10 May 2023
Rosensäle der Friedrich-Schiller-Universität Jena
Europe/Berlin timezone

ACQuA: Answering Comparative Questions with Arguments

Not scheduled
20m
Seminarraum (Rosensäle)

Seminarraum

Rosensäle

Description

In the ACQuA project, we develop algorithms to understand and answer comparative information needs like "Is a cat or a dog a better friend?" by retrieving and combining facts, opinions, and arguments from web-scale resources. Ideally, an answer explains why and under what circumstances which comparison alternative should be chosen.

Retrieval-based comparative question answering starts with identifying the important constituents: (1) the objects that should be compared ('cat' and 'dog' in the above example), (2) the aspects that indicate which properties should be emphasized in a comparative answer ('friend'), and (3) predicates that guide the direction of the comparison ('better').

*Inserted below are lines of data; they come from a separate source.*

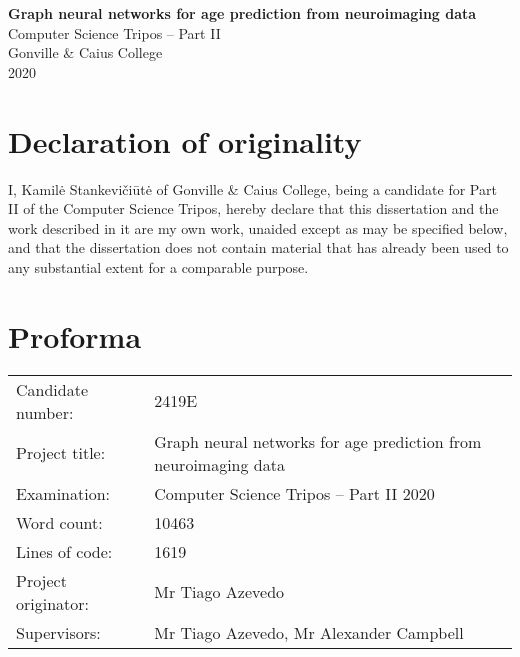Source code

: \pagestyle{empty}
\thispagestyle{empty}


\vspace*{60mm}
\begin{center}
\Large
\textbf{Graph neural networks for age prediction from neuroimaging data} \\[5mm]
\large
Computer Science Tripos -- Part II \\[5mm]
Gonville \& Caius College \\[5mm]
2020
\end{center}


\pagestyle{plain}
\newpage
\chapter*{Declaration of originality}

I, Kamilė Stankevičiūtė of Gonville \& Caius College, being a candidate for Part II of the Computer Science Tripos, hereby declare that this dissertation and the work described in it are my own work, unaided except as may be specified below, and that the dissertation does not contain material that has already been used to any substantial extent for a comparable purpose.

\bigskip
{}

\medskip
{}

\chapter*{Proforma}

\begin{tabular}{ll}
Candidate number:   & 2419E                  \\
Project title:      & Graph neural networks for age prediction from neuroimaging data \\
Examination:        & Computer Science Tripos -- Part II 2020 \\
Word count:         & 10463\footnotemark[1] \\
Lines of code:      & 1619  \\
Project originator: & Mr Tiago Azevedo                        \\
Supervisors:        & Mr Tiago Azevedo, Mr Alexander Campbell \\ 
\end{tabular}

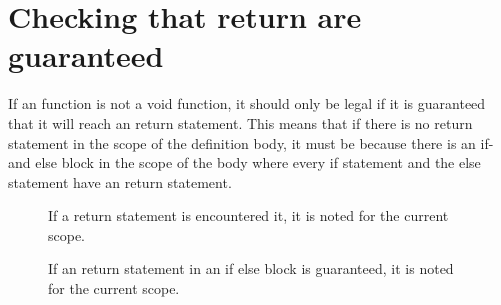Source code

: \section{Checking that return are guaranteed}
If an function is not a void function, it should only be legal if it is guaranteed that it will reach an return statement. This means that if there is no return statement in the scope of the definition body, it must be because there is an if- and else block in the scope of the body where every if statement and the else statement have an return statement. 

\begin{figure}[H]
\centering
{}
\caption{If a return statement is encountered it, it is noted for the current scope.}
\label{lf05}
\end{figure}

\begin{figure}[H]
\centering
{}
\caption{If an return statement in an if else block is guaranteed, it is noted for the current scope.} 
\label{lf05}
\end{figure}

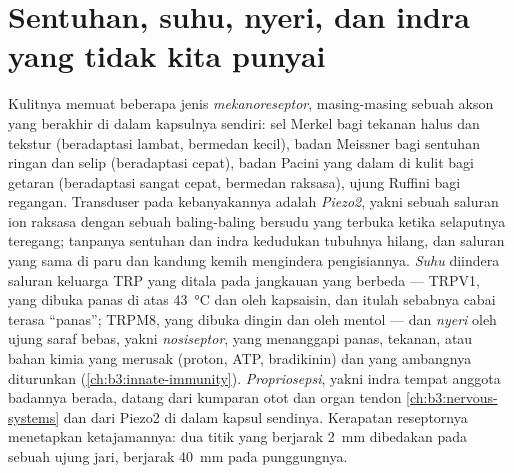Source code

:\section{Sentuhan, suhu, nyeri, dan indra yang tidak kita punyai}

\begin{definition}\label{def:b3:sensory-systems:somato}
%
Kulitnya memuat beberapa jenis \emph{mekanoreseptor}, masing-masing sebuah akson
yang berakhir di dalam kapsulnya sendiri: sel Merkel bagi tekanan halus dan tekstur
(beradaptasi lambat, bermedan kecil), badan Meissner bagi sentuhan ringan
dan selip (beradaptasi cepat), badan Pacini yang dalam di kulit bagi
getaran (beradaptasi sangat cepat, bermedan raksasa), ujung Ruffini bagi
regangan. Transduser pada kebanyakannya adalah \emph{Piezo2}, yakni sebuah saluran
ion raksasa dengan sebuah baling-baling bersudu yang terbuka ketika selaputnya
teregang; tanpanya sentuhan dan indra kedudukan tubuhnya
hilang, dan saluran yang sama di paru dan kandung kemih mengindera
pengisiannya. \emph{Suhu} diindera saluran keluarga TRP yang
ditala pada jangkauan yang berbeda --- TRPV1, yang dibuka panas di atas
\qty{43}{\celsius} dan oleh kapsaisin, dan itulah sebabnya cabai terasa ``panas'';
TRPM8, yang dibuka dingin dan oleh mentol --- dan \emph{nyeri} oleh ujung saraf
bebas, yakni \emph{nosiseptor}, yang menanggapi panas, tekanan, atau bahan kimia
yang merusak (proton, ATP, bradikinin) dan yang ambangnya
diturunkan  (\cref{ch:b3:innate-immunity}).
\emph{Propriosepsi}, yakni indra tempat anggota badannya berada, datang dari
kumparan otot dan organ tendon \cref{ch:b3:nervous-systems}
dan dari Piezo2 di dalam kapsul sendinya. Kerapatan reseptornya menetapkan
ketajamannya: dua titik yang berjarak \qty{2}{mm} dibedakan pada sebuah ujung jari,
berjarak \qty{40}{mm} pada punggungnya.
\end{definition}

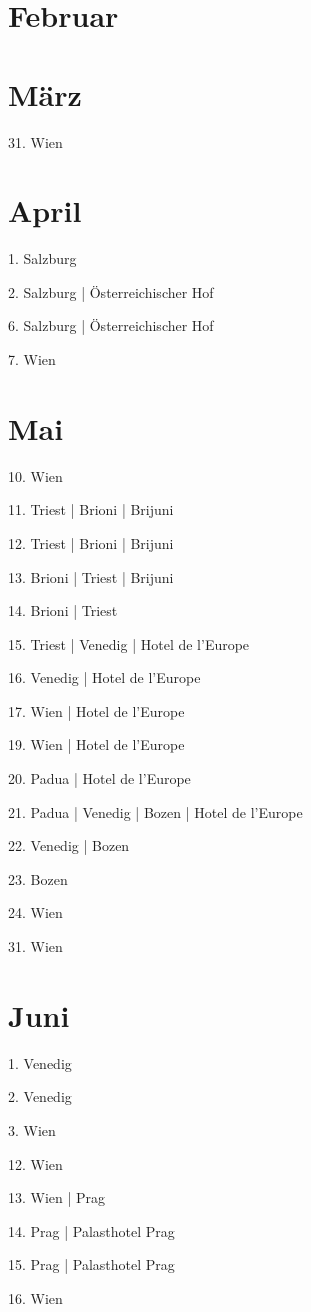 \documentclass[twoside=false,titlepage=false,open=any, parskip=never, fontsize=10pt, headings=small, chapterprefix=false, appendixprefix=false, DIV=15]{scrbook}
\begin{document}
\begin{multicols}{3}
            \section*{Februar}
            \section*{März}
            31. Wien\par
            \section*{April}
            1. Salzburg\par
            2. Salzburg | Österreichischer Hof\par
            6. Salzburg | Österreichischer Hof\par
            7. Wien\par
            \section*{Mai}
            10. Wien\par
            11. Triest | Brioni | Brijuni\par
            12. Triest | Brioni | Brijuni\par
            13. Brioni | Triest | Brijuni\par
            14. Brioni | Triest\par
            15. Triest | Venedig | Hotel de l’Europe\par
            16. Venedig | Hotel de l’Europe\par
            17. Wien | Hotel de l’Europe\par
            19. Wien | Hotel de l’Europe\par
            20. Padua | Hotel de l’Europe\par
            21. Padua | Venedig | Bozen | Hotel de l’Europe\par
            22. Venedig | Bozen\par
            23. Bozen\par
            24. Wien\par
            31. Wien\par
            \section*{Juni}
            1. Venedig\par
            2. Venedig\par
            3. Wien\par
            12. Wien\par
            13. Wien | Prag\par
            14. Prag | Palasthotel Prag\par
            15. Prag | Palasthotel Prag\par
            16. Wien\par

\end{multicols}
\end{document}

When deriving a comparative answer by combining different sources (e.g., different web pages), the following steps can be important: (1) relevance assessment of the individual sources (e.g., a web forum on pets might be more relevant than a page on cat or dog movies), (2) quality assessment and stance detection (e.g., pro 'cat' or pro 'dog') of the retrieved arguments, (3) argument clustering based on the semantic similarity, stance, and quality, (4) re-ranking based on the predicted stance and quality, and (5) answer generation from the final ranking.

So far, our fine-tuned RoBERTa-based token classifier (trained and evaluated on 3,500 manually labeled comparative questions) can very reliably identify comparison predicates (almost perfect F1 of 0.98) and objects (F1 of 0.93), while aspect identification falls a bit behind (F1 of 0.80). Our sentiment-prompted RoBERTa-based stance detector (trained and evaluated on 950 manually labeled answers) still leaves quite some room for improvement (accuracy of 0.63). For questions that do not contain explicit objects or aspects (e.g., "What pet is best?"), we currently develop approaches that generate clarifying questions and refine the search results based on the feedback (our user study has shown that clarifying comparisons helps).

We have also developed "argumentativeness" axioms that help to re-rank documents based on (1) the number of argument units (premises and claims identified with our argument mining tool TARGER, (2) the position of query terms in the argument units, (3) (comparative) argument stance, and (4) rhetorical argument quality. Our first findings from participating in several TREC shared tasks and organizing the Touché argument retrieval shared tasks indicate that such argumentativeness facets are promising to improve rankings for argumentative information needs. However, our first results still leave room for further improvements. For instance, formulating new axioms that consider other argumentativeness facets or argument quality dimensions.

Finally, based on the aforementioned components (e.g., semantic argument similarity (argument clusters), stance, and quality), we will work on a concise abstractive answer generation / summarization from the "most relevant" arguments in the retrieved web pages. We will adapt the BiLSTM-based abstractive snippet generation framework to combine different relevant arguments into one concise answer snippet.

Primary authors

Alexander Bondarenko (Friedrich-Schiller-Universität Jena) Matthias Hagen (Friedrich-Schiller-Universität Jena)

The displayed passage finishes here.